Smaller details: the indices into the atom table is hard coded into the loaded code and the index values depend on load order. This can be resolved by grouping together all converted ELF files with an additional one for the atom table (also including a lookup table for the BEAM files) and group it with the converted BEAM files into a library.
I stopped the project for two reasons: 1. no one was interested enough back then to pay for its completion and 2. the JIT came out.
The JIT doesn’t obviate the approach it would actually improve even more since we can stick the JITed code into the ELF files. But our own use case was on the GRiSP platform and for that we would need ARM32 JIT first. So ARM32 JIT became a prerequisite for us implementing that without third party payment.
We will be probably working on ARM32 JIT when we can secure funding for it (possibly EEF + Kickstarter, reasons for that is beyond the scope here).
As soon as I have ARM32 JIT we have incentive to make the static linking work.
OR someone is interested enough in having that today to fund its development (or push EEF to do so, there needs to be sufficient community interesting it) for i386 and ARM64 JIT
The gain would be much reduced startup time + having executables that include Erlang runtime + a Release which can be just run somewhere.
For some details and a early stage see the talk attached here.
This is definitely an option worth exploring but I believe it is not a suitable technique during development/testing right? The goal of my improvements is for when you have to run in interactive mode, for one reason or another.

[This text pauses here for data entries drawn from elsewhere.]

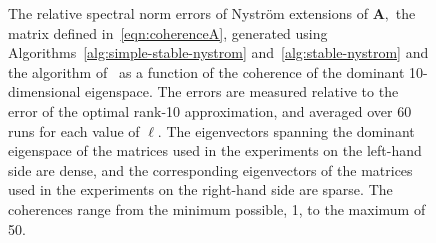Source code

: \documentclass[11pt,letterpaper,twoside,reqno,nosumlimits]{amsart}
\newcommand{\mat}[1]{\ensuremath{\mathbf{#1}}}
\theoremstyle{remark}
\begin{document}
\begin{figure}[htb!]
\centering



\caption{The relative spectral norm errors of Nystr\"om extensions of $\mat{A},$ the matrix defined in~\eqref{eqn:coherenceA}, generated using Algorithms~\ref{alg:simple-stable-nystrom} and~\ref{alg:stable-nystrom} and the algorithm of~\cite{CD11} as a function of the coherence of the dominant 10-dimensional eigenspace. The errors are measured relative to the error of the optimal rank-10 approximation, and averaged over 60 runs for each value of $\ell.$ The eigenvectors spanning the dominant eigenspace of the matrices used in the experiments on the left-hand side are dense, and the corresponding eigenvectors of the matrices used in the experiments on the right-hand side are sparse. The coherences range from the minimum possible, 1, to the maximum of 50.}
\label{fig:vary-coherence}
\end{figure}
\end{document}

I believe you can force some applications to boot earlier in a release. But that behaviour is opt-in already, so I think you have a point that order is not guaranteed unless the user explicitly says otherwise. Not sure though as reltool is not my strong suit.
It is already concurrent at startup, but for a different reason. But the boot (release) script is executed synchronously, blocking any concurrency. Hence the hack with removing sequential steps from the boot script. If there are applications relying on the boot order, they’d need to be updated with correct dependencies list - as you mentioned, it’s now possible.
I have just learned that fetching the modules for loading happens in parallel but loading the .beam into the VM does not.
Some time ago I asked @garazdawi whether JIT can leverage multiple CPU cores, and I vaguely recall that code:atomic_load/1 does something in that vain. That’s something I haven’t verified yet.
Concurrent application startup may also include code load for these applications. That is, instead of explicit primLoad instructions, it could be done as a part of application_controller code.